ここで9年前に事故に遭った。父さんと母さんとアツヤは死んで、僕は生き残った。投げ出された後、僕は雪に埋もれて歪な形になってしまった車を見て必死に雪を掘り返した。
自分の頭から血が流れていることなんて知らない
霜焼けになっているなんて知らない
独りは嫌だと泣き叫びながら、大好きだった雪をかきだしていく。
涙と血とでぐちゃぐちゃになった顔で僕は…
「吹雪…」
「うん?」
「その…大丈夫か?」
「…大丈夫…じゃ、ないかも」
豪炎寺君にもたれながら僕は真っ白な道路を見る。端から見たらじゃれ合ってるように見えるかもしれないけど、本当に足に力が入らないんだ。

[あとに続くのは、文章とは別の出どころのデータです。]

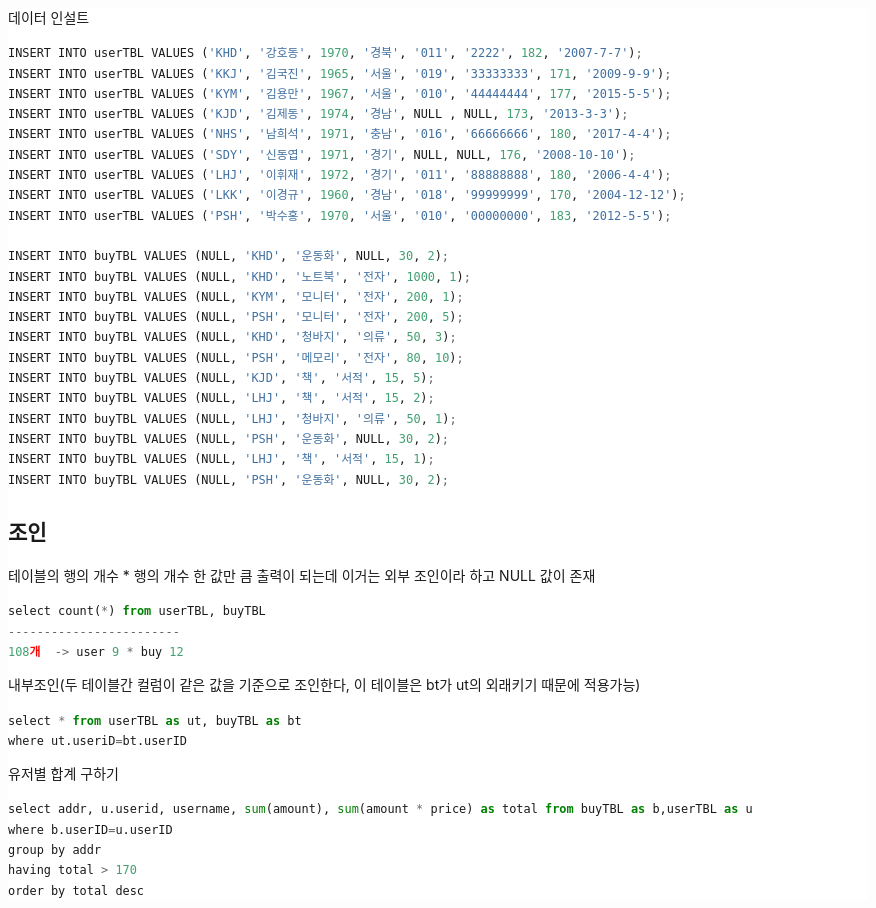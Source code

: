 

데이터 인설트 

```python
INSERT INTO userTBL VALUES ('KHD', '강호동', 1970, '경북', '011', '2222', 182, '2007-7-7');
INSERT INTO userTBL VALUES ('KKJ', '김국진', 1965, '서울', '019', '33333333', 171, '2009-9-9');
INSERT INTO userTBL VALUES ('KYM', '김용만', 1967, '서울', '010', '44444444', 177, '2015-5-5');
INSERT INTO userTBL VALUES ('KJD', '김제동', 1974, '경남', NULL , NULL, 173, '2013-3-3');
INSERT INTO userTBL VALUES ('NHS', '남희석', 1971, '충남', '016', '66666666', 180, '2017-4-4');
INSERT INTO userTBL VALUES ('SDY', '신동엽', 1971, '경기', NULL, NULL, 176, '2008-10-10');
INSERT INTO userTBL VALUES ('LHJ', '이휘재', 1972, '경기', '011', '88888888', 180, '2006-4-4');
INSERT INTO userTBL VALUES ('LKK', '이경규', 1960, '경남', '018', '99999999', 170, '2004-12-12');
INSERT INTO userTBL VALUES ('PSH', '박수홍', 1970, '서울', '010', '00000000', 183, '2012-5-5');

INSERT INTO buyTBL VALUES (NULL, 'KHD', '운동화', NULL, 30, 2);
INSERT INTO buyTBL VALUES (NULL, 'KHD', '노트북', '전자', 1000, 1);
INSERT INTO buyTBL VALUES (NULL, 'KYM', '모니터', '전자', 200, 1);
INSERT INTO buyTBL VALUES (NULL, 'PSH', '모니터', '전자', 200, 5);
INSERT INTO buyTBL VALUES (NULL, 'KHD', '청바지', '의류', 50, 3);
INSERT INTO buyTBL VALUES (NULL, 'PSH', '메모리', '전자', 80, 10);
INSERT INTO buyTBL VALUES (NULL, 'KJD', '책', '서적', 15, 5);
INSERT INTO buyTBL VALUES (NULL, 'LHJ', '책', '서적', 15, 2);
INSERT INTO buyTBL VALUES (NULL, 'LHJ', '청바지', '의류', 50, 1);
INSERT INTO buyTBL VALUES (NULL, 'PSH', '운동화', NULL, 30, 2);
INSERT INTO buyTBL VALUES (NULL, 'LHJ', '책', '서적', 15, 1);
INSERT INTO buyTBL VALUES (NULL, 'PSH', '운동화', NULL, 30, 2);
```



## 조인

테이블의 행의 개수 * 행의 개수 한 값만 큼 출력이 되는데 이거는 외부 조인이라 하고 NULL 값이 존재

```python
select count(*) from userTBL, buyTBL
------------------------
108개  -> user 9 * buy 12
```



내부조인(두 테이블간 컬럼이 같은 값을 기준으로 조인한다, 이 테이블은 bt가 ut의 외래키기 때문에 적용가능)

```python
select * from userTBL as ut, buyTBL as bt
where ut.useriD=bt.userID
```

유저별 합계 구하기

```python
select addr, u.userid, username, sum(amount), sum(amount * price) as total from buyTBL as b,userTBL as u
where b.userID=u.userID
group by addr
having total > 170
order by total desc
```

支えてもらわないと立っていられない。
「豪炎寺君…ごめん」
「謝るな」
「うん、ごめん…」
「……」
情けない、僕はあの時成長したはずなんだ。でも、やっぱり…
「僕は…まだ弱虫のままだ…一人ぼっちは…怖い」
「…吹雪、俺はお前を絶対に独りにしない」
「…保証は?」
「ない」
「ハッキリ言わないでよ」
ふふっと笑いが漏れると豪炎寺君も微笑んでくれた。そう、今が幸せなのかもしれない。
ちゃんと僕を理解してくれている人がいる
そばにいてくれる人がいる
愛してくれる人がいる
「僕は…幸せ者だなぁ…っ」
雪は降る
9年前のあの頃のように
まるで、砂時計のように時を刻みながら降り積もっていく
僕の時は雪に刻もう
過去も今も、そして未来も…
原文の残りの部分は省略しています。